Presented By O'Reilly and Cloudera
December 5-6, 2016: Training
December 6–8, 2016: Tutorials & Conference

How Mediacorp has leveraged Apache Spark and Microsoft Cloud to analyze patterns of user behavior for actionable insights

Andrea Gagliardi La Gala (Microsoft), Brandon Lee (Mediacorp)
1:45pm–2:25pm Thursday, December 8, 2016
Spark & beyond
Location: Summit 2 Level: Intermediate
Average rating: ****.
(4.50, 2 ratings)

Prerequisite Knowledge

  • Professional experience in big data analytics solutions (useful but not required)

What you'll learn

  • Understand how to best leverage Spark for data analysis, integrate it with an existing DWH/BI cloud-based infrastructure, and build robust data pipelines that ingest data, transform it into insights, and propagate these to the business to drive informed actions


Exploring and analyzing high-volume, semistructured datasets to derive deep insights into an audience’s behavior and interests is key to the media and advertising industry. Mediacorp and Microsoft have partnered to successfully adopt Apache Spark as the technology of choice underpinning Mediacorp’s big data and analytics platform—a versatile, cloud-based platform designed from the ground-up to provide the Data Science team with the tools for exploratory and interactive data analysis and the ability to gain full control over the data processing needs and the deployment in production of the devised algorithms.

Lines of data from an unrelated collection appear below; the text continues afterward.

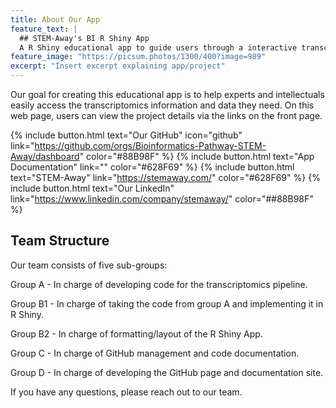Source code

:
 ```yaml
---
title: About Our App
feature_text: |
  ## STEM-Away's BI R Shiny App
  A R Shiny educational app to guide users through a interactive transcriptomics pipeline
feature_image: "https://picsum.photos/1300/400?image=989"
excerpt: "Insert excerpt explaining app/project"
---
```


Our goal for creating this educational app is to help experts and intellectuals easily access the transcriptomics information and data they need. On this web page, users can view the project details via the links on the front page.

{% include button.html text="Our GitHub" icon="github" link="https://github.com/orgs/Bioinformatics-Pathway-STEM-Away/dashboard" color="#88B98F" %} {% include button.html text="App Documentation" link="" color="#628F69" %} {% include button.html text="STEM-Away"  link="https://stemaway.com/" color="#628F69" %} {% include button.html text="Our LinkedIn" link="https://www.linkedin.com/company/stemaway/" color="##88B98F" %}

## Team Structure

Our team consists of five sub-groups:

Group A - In charge of developing code for the transcriptomics pipeline.

Group B1 - In charge of taking the code from group A and implementing it in R Shiny.

Group B2 - In charge of formatting/layout of the R Shiny App.

Group C - In charge of GitHub management and code documentation.

Group D - In charge of developing the GitHub page and documentation site. 

If you have any questions, please reach out to our team.

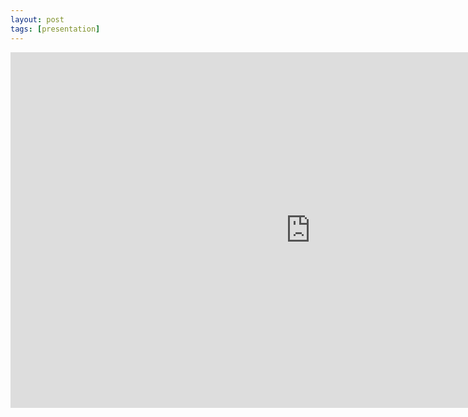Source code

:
 ```yaml
---
layout: post
tags: [presentation]
---
```


<iframe src="https://docs.google.com/presentation/d/e/2PACX-1vQi_G0PwJm-9TlUYOny8BCWs2QUwZG4rSPjTqK9tFsnO_705FsxIYxlBzvyXvbkQtmzcHLTHuoP0XTD/embed?start=false&loop=false&delayms=3000" frameborder="0" width="960" height="569" allowfullscreen="true" mozallowfullscreen="true" webkitallowfullscreen="true"></iframe>
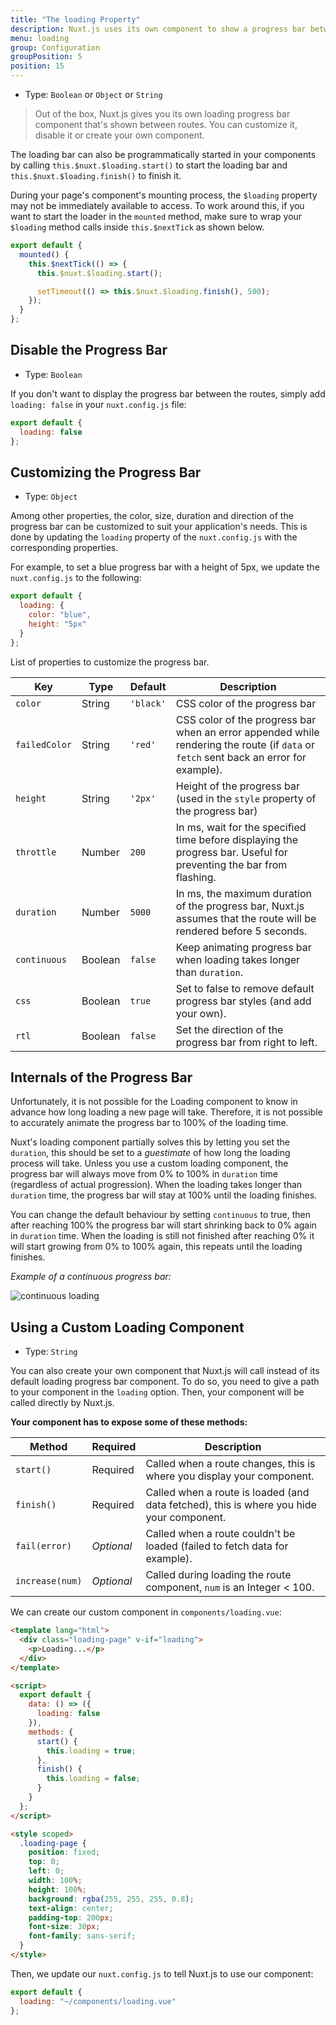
 ```yaml
---
title: "The loading Property"
description: Nuxt.js uses its own component to show a progress bar between the routes. You can customize it, disable it or create your own component.
menu: loading
group: Configuration
groupPosition: 5
position: 15
---
```


- Type: `Boolean` or `Object` or `String`

> Out of the box, Nuxt.js gives you its own loading progress bar component that's shown between routes. You can customize it, disable it or create your own component.

The loading bar can also be programmatically started in your components by calling `this.$nuxt.$loading.start()` to start the loading bar and `this.$nuxt.$loading.finish()` to finish it.

During your page's component's mounting process, the `$loading` property may not be immediately available to access. To work around this, if you want to start the loader in the `mounted` method, make sure to wrap your `$loading` method calls inside `this.$nextTick` as shown below.

```javascript
export default {
  mounted() {
    this.$nextTick(() => {
      this.$nuxt.$loading.start();

      setTimeout(() => this.$nuxt.$loading.finish(), 500);
    });
  }
};
```

## Disable the Progress Bar

- Type: `Boolean`

If you don't want to display the progress bar between the routes, simply add `loading: false` in your `nuxt.config.js` file:

```js
export default {
  loading: false
};
```

## Customizing the Progress Bar

- Type: `Object`

Among other properties, the color, size, duration and direction of the progress bar can be customized to suit your application's needs. This is done by updating the `loading` property of the `nuxt.config.js` with the corresponding properties.

For example, to set a blue progress bar with a height of 5px, we update the `nuxt.config.js` to the following:

```js
export default {
  loading: {
    color: "blue",
    height: "5px"
  }
};
```

List of properties to customize the progress bar.

| Key           | Type    | Default   | Description                                                                                                                           |
| ------------- | ------- | --------- | ------------------------------------------------------------------------------------------------------------------------------------- |
| `color`       | String  | `'black'` | CSS color of the progress bar                                                                                                         |
| `failedColor` | String  | `'red'`   | CSS color of the progress bar when an error appended while rendering the route (if `data` or `fetch` sent back an error for example). |
| `height`      | String  | `'2px'`   | Height of the progress bar (used in the `style` property of the progress bar)                                                         |
| `throttle`    | Number  | `200`     | In ms, wait for the specified time before displaying the progress bar. Useful for preventing the bar from flashing.                   |
| `duration`    | Number  | `5000`    | In ms, the maximum duration of the progress bar, Nuxt.js assumes that the route will be rendered before 5 seconds.                    |
| `continuous`  | Boolean | `false`   | Keep animating progress bar when loading takes longer than `duration`.                                                                |
| `css`         | Boolean | `true`    | Set to false to remove default progress bar styles (and add your own).                                                                |
| `rtl`         | Boolean | `false`   | Set the direction of the progress bar from right to left.                                                                             |

## Internals of the Progress Bar

Unfortunately, it is not possible for the Loading component to know in advance how long loading a new page will take. Therefore, it is not possible to accurately animate the progress bar to 100% of the loading time.

Nuxt's loading component partially solves this by letting you set the `duration`, this should be set to a _guestimate_ of how long the loading process will take. Unless you use a custom loading component, the progress bar will always move from 0% to 100% in `duration` time (regardless of actual progression). When the loading takes longer than `duration` time, the progress bar will stay at 100% until the loading finishes.

You can change the default behaviour by setting `continuous` to true, then after reaching 100% the progress bar will start shrinking back to 0% again in `duration` time. When the loading is still not finished after reaching 0% it will start growing from 0% to 100% again, this repeats until the loading finishes.

_Example of a continuous progress bar:_

<img src="/api-continuous-loading.gif" alt="continuous loading"/>

## Using a Custom Loading Component

- Type: `String`

You can also create your own component that Nuxt.js will call instead of its default loading progress bar component. To do so, you need to give a path to your component in the `loading` option. Then, your component will be called directly by Nuxt.js.

**Your component has to expose some of these methods:**

| Method          | Required   | Description                                                                              |
| --------------- | ---------- | ---------------------------------------------------------------------------------------- |
| `start()`       | Required   | Called when a route changes, this is where you display your component.                   |
| `finish()`      | Required   | Called when a route is loaded (and data fetched), this is where you hide your component. |
| `fail(error)`   | _Optional_ | Called when a route couldn't be loaded (failed to fetch data for example).               |
| `increase(num)` | _Optional_ | Called during loading the route component, `num` is an Integer < 100.                    |

We can create our custom component in `components/loading.vue`:

```html
<template lang="html">
  <div class="loading-page" v-if="loading">
    <p>Loading...</p>
  </div>
</template>

<script>
  export default {
    data: () => ({
      loading: false
    }),
    methods: {
      start() {
        this.loading = true;
      },
      finish() {
        this.loading = false;
      }
    }
  };
</script>

<style scoped>
  .loading-page {
    position: fixed;
    top: 0;
    left: 0;
    width: 100%;
    height: 100%;
    background: rgba(255, 255, 255, 0.8);
    text-align: center;
    padding-top: 200px;
    font-size: 30px;
    font-family: sans-serif;
  }
</style>
```

Then, we update our `nuxt.config.js` to tell Nuxt.js to use our component:

```js
export default {
  loading: "~/components/loading.vue"
};
```
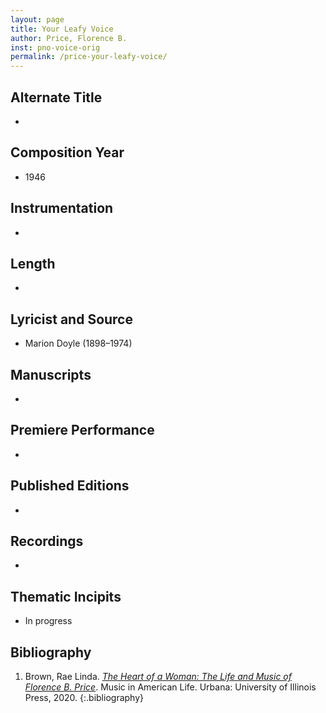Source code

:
 ```yaml
---
layout: page
title: Your Leafy Voice
author: Price, Florence B.
inst: pno-voice-orig
permalink: /price-your-leafy-voice/
---
```


## Alternate Title
- 

## Composition Year
- 1946

## Instrumentation
- 

## Length
- 

## Lyricist and Source
- Marion Doyle (1898&ndash;1974)

## Manuscripts
- 

## Premiere Performance
- 

## Published Editions
- 

## Recordings
- 

## Thematic Incipits
- In progress

## Bibliography
1. Brown, Rae Linda. <a href="https://www.worldcat.org/title/1122800180" target="_blank">*The Heart of a Woman: The Life and Music of Florence B. Price*</a>. Music in American Life. Urbana: University of Illinois Press, 2020.
{:.bibliography}
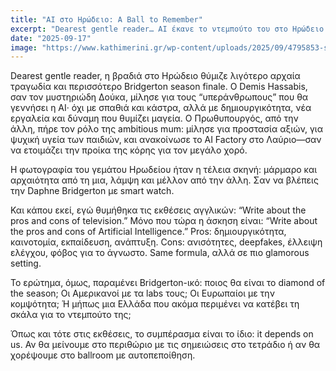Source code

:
 ```yaml
---
title: "AI στο Ηρώδειο: A Ball to Remember"
excerpt: "Dearest gentle reader… AI έκανε το ντεμπούτο του στο Ηρώδειο σαν άλλος Δούκας του Bridgerton. Pros & cons, ambitious mums, και η ερώτηση που καίει: ποιος θα είναι το diamond of the season;"
date: "2025-09-17"
image: "https://www.kathimerini.gr/wp-content/uploads/2025/09/4795853-scaled.jpg?v=1757708983"
---
```


Dearest gentle reader, η βραδιά στο Ηρώδειο θύμιζε λιγότερο αρχαία τραγωδία και περισσότερο Bridgerton season finale. Ο Demis Hassabis, σαν τον μυστηριώδη Δούκα, μίλησε για τους “υπεράνθρωπους” που θα γεννήσει η AI· όχι με σπαθιά και κάστρα, αλλά με δημιουργικότητα, νέα εργαλεία και δύναμη που θυμίζει μαγεία. Ο Πρωθυπουργός, από την άλλη, πήρε τον ρόλο της ambitious mum: μίλησε για προστασία αξιών, για ψυχική υγεία των παιδιών, και ανακοίνωσε το AI Factory στο Λαύριο—σαν να ετοιμάζει την προίκα της κόρης για τον μεγάλο χορό.

Η φωτογραφία του γεμάτου Ηρωδείου ήταν η τέλεια σκηνή: μάρμαρο και αρχαιότητα από τη μια, λάμψη και μέλλον από την άλλη. Σαν να βλέπεις την Daphne Bridgerton με smart watch.

Και κάπου εκεί, εγώ θυμήθηκα τις εκθέσεις αγγλικών: “Write about the pros and cons of television.” Μόνο που τώρα η άσκηση είναι: “Write about the pros and cons of Artificial Intelligence.” Pros: δημιουργικότητα, καινοτομία, εκπαίδευση, ανάπτυξη. Cons: ανισότητες, deepfakes, έλλειψη ελέγχου, φόβος για το άγνωστο. Same formula, αλλά σε πιο glamorous setting.

Το ερώτημα, όμως, παραμένει Bridgerton-ικό: ποιος θα είναι το diamond of the season; Οι Αμερικανοί με τα labs τους; Οι Ευρωπαίοι με την κομψότητα; Ή μήπως μια Ελλάδα που ακόμα περιμένει να κατέβει τη σκάλα για το ντεμπούτο της;

Όπως και τότε στις εκθέσεις, το συμπέρασμα είναι το ίδιο: it depends on us. Αν θα μείνουμε στο περιθώριο με τις σημειώσεις στο τετράδιο ή αν θα χορέψουμε στο ballroom με αυτοπεποίθηση.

Andrea Gagliardi La Gala and Brandon Lee discuss the key motivations that led to the adoption of Spark to integrate and augment the existing data warehouse infrastructure with unprecedented processing capabilities, the architecture and the business benefits that were derived from it, and how Mediacorp has contextually achieved the significant side effect of controlling costs efficiently in light of increases in data volumes.

Andrea and Brandon also present the outcomes and lessons learned from their firsthand experience with the Spark APIs, the file formats, partitioning strategies, DataFrames, and Spark SQL interfaces they found useful to work with data and to boost developers’ productivity.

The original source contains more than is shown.